Salginatobel Bridge is a reinforced concrete arch bridge designed by Swiss civil engineer Robert Maillart. It was constructed across an alpine ravine in the grisonian Prättigau, belonging to the municipality of Schiers, in Switzerland between 1929 and 1930. In 1991, it was declared an International Historic Civil Engineering Landmark, the thirteenth such structure and the first concrete bridge so designated.

As with his Schwandbach Bridge and Vessy Bridge, the structure's fame among civil engineers is a consequence of the techniques involved and the elegance of its design rather than its prominent location: it connects the village Schiers – on valley floor of the route between Landquart and Davos – with the alpine hamlet Schuders of almost 100 people, where the alpine post road ends, but is often visited by designers.

== Design and history ==
Maillart had previously designed a three-hinged arch bridge over the Rhine at Tavanasa in 1904. In the 51 m span Tavanasa bridge, the arch is thinnest at its crown and springing points, thickening in between to reflect the shape of its bending moment diagram. This bridge was destroyed by an avalanche in September 1927. Although Maillart didn't win the contract for a replacement bridge, he entered a competition the following year for the bridge at Salginatobel, with a three-hinged arch spanning 90 m that used the same overall form as at Tavanasa. In conjunction with contractor Florian Prader, Maillart's design was the least expensive of nineteen entries.

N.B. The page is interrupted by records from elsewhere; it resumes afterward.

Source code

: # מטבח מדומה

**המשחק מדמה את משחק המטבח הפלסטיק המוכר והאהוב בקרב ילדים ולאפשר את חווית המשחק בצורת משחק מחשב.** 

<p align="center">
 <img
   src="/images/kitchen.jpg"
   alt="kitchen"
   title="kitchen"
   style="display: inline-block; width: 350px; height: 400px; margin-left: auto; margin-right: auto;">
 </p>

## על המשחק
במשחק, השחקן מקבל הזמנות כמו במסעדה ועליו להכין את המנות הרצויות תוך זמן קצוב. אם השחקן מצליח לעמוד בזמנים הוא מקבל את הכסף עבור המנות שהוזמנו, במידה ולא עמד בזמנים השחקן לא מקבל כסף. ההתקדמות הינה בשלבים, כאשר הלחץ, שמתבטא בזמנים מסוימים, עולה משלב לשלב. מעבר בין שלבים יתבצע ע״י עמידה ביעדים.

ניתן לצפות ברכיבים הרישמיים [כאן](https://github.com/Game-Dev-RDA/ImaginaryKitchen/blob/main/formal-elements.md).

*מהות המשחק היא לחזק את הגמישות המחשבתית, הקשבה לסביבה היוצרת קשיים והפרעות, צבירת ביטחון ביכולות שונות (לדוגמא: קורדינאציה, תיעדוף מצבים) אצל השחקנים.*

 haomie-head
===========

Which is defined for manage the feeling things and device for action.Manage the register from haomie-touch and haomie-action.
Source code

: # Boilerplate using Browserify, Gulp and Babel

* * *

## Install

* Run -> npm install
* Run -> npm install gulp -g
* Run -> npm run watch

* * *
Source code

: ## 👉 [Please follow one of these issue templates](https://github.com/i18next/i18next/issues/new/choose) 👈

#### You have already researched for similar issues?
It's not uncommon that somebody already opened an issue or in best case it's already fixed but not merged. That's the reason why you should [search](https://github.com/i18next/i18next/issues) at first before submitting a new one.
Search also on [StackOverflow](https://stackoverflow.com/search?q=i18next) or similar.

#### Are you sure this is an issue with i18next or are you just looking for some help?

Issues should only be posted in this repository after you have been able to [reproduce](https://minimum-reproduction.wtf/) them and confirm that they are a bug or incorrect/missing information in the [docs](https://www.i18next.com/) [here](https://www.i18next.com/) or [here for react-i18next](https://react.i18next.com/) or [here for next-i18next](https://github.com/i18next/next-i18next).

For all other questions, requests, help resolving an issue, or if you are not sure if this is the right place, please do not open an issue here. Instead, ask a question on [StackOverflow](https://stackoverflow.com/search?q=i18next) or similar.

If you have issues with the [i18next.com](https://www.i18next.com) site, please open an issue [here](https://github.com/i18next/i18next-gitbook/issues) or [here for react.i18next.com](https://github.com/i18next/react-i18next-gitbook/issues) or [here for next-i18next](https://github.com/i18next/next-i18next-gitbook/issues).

The Salginatobel bridge arch is 133 m long in total, and its main element is a hollow concrete box girder over the central part of the arch. It carries a roadway 3.5 m wide, supported on reinforced concrete pillars above the ends of the arches.

The falsework was built by the Graubünden carpenter Richard Coray in late summer 1929, and the rest of the construction started in 1930. The bridge was officially opened on 18 August 1930.

Although regarded as a pioneering work, several aspects of its construction lacked durability, such as the absence of bridge deck waterproofing, low concrete cover and poor drainage. In 1975 and 1976 it was extensively repaired, the parapets were modified, and waterproofing was added. However, by 1991, deterioration had continued, with the parapets becoming unsafe. The waterproofing and drainage were replaced and amended, and most of the existing concrete surface removed and replaced by shotcrete. The parapets were completely rebuilt. Completed in 1998, this repair work cost 1.3 million US dollars.

== Praise and criticism ==
- 1947, the bridge was featured with other of Maillart's works in a four-month exhibit at the Museum of Modern Art, New York
- Salginatobel Bridge was designated a Swiss heritage site of national significance.
- 1991, it was designated an International Historic Civil Engineering Landmark by the American Society of Civil Engineers

The bridge has received widespread attention since its innovative design and construction, including considerable praise from other bridge engineers, architects and architectural historians. Writing in 2000, Heinrich Figi said:

From a conceptual point of view, the Salginatobel Bridge is an excellent structure.

David P. Billington has been particularly enthusiastic about the bridge:

Its visual elegance ... goes together with its technical brilliance.

Such works at Maillart's, being at the very highest level of engineering achievement and being works of art, must be protected.

The German bridge engineer Fritz Leonhardt has suggested that:

These Maillart-type arch bridges only look good in special situations as here over a gorge and against a mountainous background.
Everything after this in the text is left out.